__WHAT TO WORK ON__.
The lines from the start of the data through the line with "- 不是虚拟机运行时数据区的一部分，是直接操作的Native堆" are to be returned verbatim; all later lines are to be omitted.
═════ RECORD EXCERPTS
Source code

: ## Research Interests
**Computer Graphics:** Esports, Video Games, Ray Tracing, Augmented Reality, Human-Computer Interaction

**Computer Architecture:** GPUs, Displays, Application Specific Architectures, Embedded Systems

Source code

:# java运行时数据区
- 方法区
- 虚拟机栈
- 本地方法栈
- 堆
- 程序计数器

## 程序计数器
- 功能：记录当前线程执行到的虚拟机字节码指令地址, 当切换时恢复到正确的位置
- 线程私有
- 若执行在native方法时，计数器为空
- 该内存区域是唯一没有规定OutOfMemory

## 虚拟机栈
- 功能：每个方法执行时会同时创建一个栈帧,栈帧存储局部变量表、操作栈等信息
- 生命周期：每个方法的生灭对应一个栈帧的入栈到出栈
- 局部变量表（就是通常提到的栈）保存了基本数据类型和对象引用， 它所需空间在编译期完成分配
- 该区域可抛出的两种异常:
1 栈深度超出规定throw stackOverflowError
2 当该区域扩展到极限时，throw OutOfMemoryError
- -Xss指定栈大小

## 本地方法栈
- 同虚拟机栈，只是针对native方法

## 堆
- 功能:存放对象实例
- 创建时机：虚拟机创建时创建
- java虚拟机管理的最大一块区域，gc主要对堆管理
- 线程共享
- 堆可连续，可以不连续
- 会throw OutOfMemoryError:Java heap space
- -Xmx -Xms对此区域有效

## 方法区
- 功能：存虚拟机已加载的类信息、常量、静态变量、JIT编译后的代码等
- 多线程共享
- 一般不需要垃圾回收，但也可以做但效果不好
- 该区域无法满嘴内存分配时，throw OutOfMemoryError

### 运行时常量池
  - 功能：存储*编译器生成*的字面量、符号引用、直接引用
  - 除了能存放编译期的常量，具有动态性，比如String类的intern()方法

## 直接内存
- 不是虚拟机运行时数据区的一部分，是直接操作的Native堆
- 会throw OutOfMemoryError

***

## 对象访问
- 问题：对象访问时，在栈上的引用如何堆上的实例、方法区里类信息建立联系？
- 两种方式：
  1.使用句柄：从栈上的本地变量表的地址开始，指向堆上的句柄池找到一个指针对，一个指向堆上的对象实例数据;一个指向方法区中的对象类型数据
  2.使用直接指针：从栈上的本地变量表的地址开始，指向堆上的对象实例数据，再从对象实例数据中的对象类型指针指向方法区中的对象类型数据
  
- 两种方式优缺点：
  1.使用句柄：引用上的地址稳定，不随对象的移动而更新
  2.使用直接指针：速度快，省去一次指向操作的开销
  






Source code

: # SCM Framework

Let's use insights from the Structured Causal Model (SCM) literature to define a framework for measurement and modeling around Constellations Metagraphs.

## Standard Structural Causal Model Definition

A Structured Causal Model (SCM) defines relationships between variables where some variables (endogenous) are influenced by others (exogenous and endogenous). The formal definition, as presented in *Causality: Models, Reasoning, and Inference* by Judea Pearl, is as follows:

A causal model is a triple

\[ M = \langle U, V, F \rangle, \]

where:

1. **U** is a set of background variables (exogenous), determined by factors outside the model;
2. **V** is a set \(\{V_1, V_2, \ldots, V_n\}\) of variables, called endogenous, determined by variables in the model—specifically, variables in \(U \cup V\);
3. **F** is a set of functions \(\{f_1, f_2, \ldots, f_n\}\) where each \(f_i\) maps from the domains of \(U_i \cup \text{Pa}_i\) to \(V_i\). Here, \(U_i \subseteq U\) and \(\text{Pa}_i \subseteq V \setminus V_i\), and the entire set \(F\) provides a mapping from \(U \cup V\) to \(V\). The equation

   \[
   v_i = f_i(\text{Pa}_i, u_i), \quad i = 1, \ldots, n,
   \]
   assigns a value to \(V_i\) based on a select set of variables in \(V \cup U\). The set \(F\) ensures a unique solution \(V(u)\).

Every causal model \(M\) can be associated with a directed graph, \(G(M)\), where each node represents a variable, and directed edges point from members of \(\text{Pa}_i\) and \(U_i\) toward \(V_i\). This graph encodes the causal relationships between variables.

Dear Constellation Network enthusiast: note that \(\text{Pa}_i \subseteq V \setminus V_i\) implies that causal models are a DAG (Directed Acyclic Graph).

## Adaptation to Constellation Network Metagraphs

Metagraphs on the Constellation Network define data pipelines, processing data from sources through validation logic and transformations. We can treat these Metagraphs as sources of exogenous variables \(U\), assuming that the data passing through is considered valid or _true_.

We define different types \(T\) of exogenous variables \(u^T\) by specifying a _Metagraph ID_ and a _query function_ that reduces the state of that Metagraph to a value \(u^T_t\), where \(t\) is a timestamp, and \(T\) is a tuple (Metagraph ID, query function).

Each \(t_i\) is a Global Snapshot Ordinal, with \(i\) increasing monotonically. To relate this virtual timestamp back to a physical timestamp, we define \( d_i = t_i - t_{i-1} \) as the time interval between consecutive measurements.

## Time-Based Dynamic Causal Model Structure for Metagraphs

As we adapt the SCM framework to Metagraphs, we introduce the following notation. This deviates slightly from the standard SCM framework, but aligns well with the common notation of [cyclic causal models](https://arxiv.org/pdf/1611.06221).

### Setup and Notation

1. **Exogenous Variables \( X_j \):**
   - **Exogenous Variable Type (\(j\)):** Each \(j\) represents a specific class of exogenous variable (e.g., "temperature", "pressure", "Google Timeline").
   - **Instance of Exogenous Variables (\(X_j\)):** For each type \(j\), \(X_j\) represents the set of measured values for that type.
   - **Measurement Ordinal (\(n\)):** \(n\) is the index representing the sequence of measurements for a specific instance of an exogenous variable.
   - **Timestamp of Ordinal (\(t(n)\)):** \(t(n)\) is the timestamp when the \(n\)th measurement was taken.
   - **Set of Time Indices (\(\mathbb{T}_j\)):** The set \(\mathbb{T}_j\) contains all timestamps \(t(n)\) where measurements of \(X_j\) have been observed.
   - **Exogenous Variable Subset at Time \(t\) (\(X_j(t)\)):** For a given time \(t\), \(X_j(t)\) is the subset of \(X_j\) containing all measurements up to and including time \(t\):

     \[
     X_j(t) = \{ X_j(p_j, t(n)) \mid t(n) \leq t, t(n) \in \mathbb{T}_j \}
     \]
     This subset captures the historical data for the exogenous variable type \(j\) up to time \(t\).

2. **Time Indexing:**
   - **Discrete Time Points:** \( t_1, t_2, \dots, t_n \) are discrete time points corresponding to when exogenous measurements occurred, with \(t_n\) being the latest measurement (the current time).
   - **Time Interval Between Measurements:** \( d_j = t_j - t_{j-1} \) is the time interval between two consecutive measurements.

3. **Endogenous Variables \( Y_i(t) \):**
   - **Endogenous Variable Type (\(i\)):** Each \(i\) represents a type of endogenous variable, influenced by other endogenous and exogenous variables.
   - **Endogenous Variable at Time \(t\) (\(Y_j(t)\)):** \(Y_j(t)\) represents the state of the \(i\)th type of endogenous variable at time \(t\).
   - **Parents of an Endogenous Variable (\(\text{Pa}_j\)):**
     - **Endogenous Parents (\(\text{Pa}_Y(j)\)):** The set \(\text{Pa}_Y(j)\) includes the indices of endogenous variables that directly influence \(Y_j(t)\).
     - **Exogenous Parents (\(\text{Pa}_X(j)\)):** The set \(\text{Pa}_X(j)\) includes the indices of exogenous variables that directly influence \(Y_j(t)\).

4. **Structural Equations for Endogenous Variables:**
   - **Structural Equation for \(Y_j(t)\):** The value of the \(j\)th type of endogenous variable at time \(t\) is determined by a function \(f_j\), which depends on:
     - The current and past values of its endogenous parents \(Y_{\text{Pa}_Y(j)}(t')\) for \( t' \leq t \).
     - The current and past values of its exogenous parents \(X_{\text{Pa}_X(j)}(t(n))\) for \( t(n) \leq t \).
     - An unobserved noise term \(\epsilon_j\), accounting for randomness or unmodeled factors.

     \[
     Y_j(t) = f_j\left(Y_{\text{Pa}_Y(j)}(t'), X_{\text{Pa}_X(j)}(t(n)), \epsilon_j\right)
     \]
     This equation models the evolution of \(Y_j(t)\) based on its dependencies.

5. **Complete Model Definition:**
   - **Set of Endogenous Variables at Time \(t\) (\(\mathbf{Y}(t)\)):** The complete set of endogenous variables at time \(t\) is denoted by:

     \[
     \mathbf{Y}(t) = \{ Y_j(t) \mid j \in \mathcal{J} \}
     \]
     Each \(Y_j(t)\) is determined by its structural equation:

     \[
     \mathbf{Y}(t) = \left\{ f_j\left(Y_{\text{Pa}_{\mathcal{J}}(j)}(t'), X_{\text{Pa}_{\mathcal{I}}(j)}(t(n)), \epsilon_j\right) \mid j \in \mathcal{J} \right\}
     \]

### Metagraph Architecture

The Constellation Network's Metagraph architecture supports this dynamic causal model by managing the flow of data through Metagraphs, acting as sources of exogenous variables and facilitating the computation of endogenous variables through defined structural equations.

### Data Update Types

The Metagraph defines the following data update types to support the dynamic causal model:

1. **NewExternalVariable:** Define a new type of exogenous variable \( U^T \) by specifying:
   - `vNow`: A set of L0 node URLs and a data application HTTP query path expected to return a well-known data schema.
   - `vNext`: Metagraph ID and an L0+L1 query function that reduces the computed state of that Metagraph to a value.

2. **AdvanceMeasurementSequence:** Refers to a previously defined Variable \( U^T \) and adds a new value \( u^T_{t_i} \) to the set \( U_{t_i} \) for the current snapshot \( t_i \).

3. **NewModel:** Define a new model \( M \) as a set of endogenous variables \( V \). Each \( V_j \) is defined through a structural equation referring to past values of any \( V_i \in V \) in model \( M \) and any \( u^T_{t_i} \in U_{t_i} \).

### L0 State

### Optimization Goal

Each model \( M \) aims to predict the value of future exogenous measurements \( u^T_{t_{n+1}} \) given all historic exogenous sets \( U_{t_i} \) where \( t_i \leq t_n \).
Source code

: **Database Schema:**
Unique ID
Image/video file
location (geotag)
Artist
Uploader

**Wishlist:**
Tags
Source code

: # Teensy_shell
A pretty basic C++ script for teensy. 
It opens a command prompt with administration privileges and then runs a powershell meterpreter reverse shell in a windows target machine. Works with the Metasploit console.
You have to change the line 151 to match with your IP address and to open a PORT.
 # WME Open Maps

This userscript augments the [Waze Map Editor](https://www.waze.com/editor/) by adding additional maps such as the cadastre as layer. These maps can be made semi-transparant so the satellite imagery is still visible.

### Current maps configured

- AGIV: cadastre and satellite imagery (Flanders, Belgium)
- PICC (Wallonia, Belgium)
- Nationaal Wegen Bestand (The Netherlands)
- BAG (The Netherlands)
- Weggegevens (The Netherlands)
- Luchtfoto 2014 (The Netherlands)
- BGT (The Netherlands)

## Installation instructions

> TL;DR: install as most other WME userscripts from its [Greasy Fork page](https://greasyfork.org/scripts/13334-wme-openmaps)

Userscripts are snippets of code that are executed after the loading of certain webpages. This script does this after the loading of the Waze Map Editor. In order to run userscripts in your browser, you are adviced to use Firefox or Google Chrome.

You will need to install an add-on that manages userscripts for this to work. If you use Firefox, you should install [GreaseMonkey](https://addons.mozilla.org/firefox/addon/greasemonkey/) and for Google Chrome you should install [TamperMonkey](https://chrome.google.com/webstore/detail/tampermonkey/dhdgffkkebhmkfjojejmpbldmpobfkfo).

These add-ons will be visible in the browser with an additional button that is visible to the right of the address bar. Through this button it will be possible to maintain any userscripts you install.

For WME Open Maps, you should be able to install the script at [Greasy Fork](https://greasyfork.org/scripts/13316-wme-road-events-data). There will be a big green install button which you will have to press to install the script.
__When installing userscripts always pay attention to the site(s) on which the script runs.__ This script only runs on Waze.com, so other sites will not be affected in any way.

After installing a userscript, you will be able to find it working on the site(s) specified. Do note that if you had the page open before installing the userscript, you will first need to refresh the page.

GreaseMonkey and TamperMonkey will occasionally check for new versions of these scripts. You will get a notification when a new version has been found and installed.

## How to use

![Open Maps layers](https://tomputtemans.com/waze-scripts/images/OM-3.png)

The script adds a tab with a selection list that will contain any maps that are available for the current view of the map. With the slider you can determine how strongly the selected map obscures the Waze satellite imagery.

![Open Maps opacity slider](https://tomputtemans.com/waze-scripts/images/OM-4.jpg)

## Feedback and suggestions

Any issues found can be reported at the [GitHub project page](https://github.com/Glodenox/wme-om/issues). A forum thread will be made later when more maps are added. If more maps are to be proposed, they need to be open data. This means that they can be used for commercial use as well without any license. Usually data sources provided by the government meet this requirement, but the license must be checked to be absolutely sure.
══════════
__RESULT OF THIS TASK__.
Source code

: ## Research Interests
**Computer Graphics:** Esports, Video Games, Ray Tracing, Augmented Reality, Human-Computer Interaction

**Computer Architecture:** GPUs, Displays, Application Specific Architectures, Embedded Systems

Source code

:# java运行时数据区
- 方法区
- 虚拟机栈
- 本地方法栈
- 堆
- 程序计数器

## 程序计数器
- 功能：记录当前线程执行到的虚拟机字节码指令地址, 当切换时恢复到正确的位置
- 线程私有
- 若执行在native方法时，计数器为空
- 该内存区域是唯一没有规定OutOfMemory

## 虚拟机栈
- 功能：每个方法执行时会同时创建一个栈帧,栈帧存储局部变量表、操作栈等信息
- 生命周期：每个方法的生灭对应一个栈帧的入栈到出栈
- 局部变量表（就是通常提到的栈）保存了基本数据类型和对象引用， 它所需空间在编译期完成分配
- 该区域可抛出的两种异常:
1 栈深度超出规定throw stackOverflowError
2 当该区域扩展到极限时，throw OutOfMemoryError
- -Xss指定栈大小

## 本地方法栈
- 同虚拟机栈，只是针对native方法

## 堆
- 功能:存放对象实例
- 创建时机：虚拟机创建时创建
- java虚拟机管理的最大一块区域，gc主要对堆管理
- 线程共享
- 堆可连续，可以不连续
- 会throw OutOfMemoryError:Java heap space
- -Xmx -Xms对此区域有效

## 方法区
- 功能：存虚拟机已加载的类信息、常量、静态变量、JIT编译后的代码等
- 多线程共享
- 一般不需要垃圾回收，但也可以做但效果不好
- 该区域无法满嘴内存分配时，throw OutOfMemoryError

### 运行时常量池
  - 功能：存储*编译器生成*的字面量、符号引用、直接引用
  - 除了能存放编译期的常量，具有动态性，比如String类的intern()方法

## 直接内存
- 不是虚拟机运行时数据区的一部分，是直接操作的Native堆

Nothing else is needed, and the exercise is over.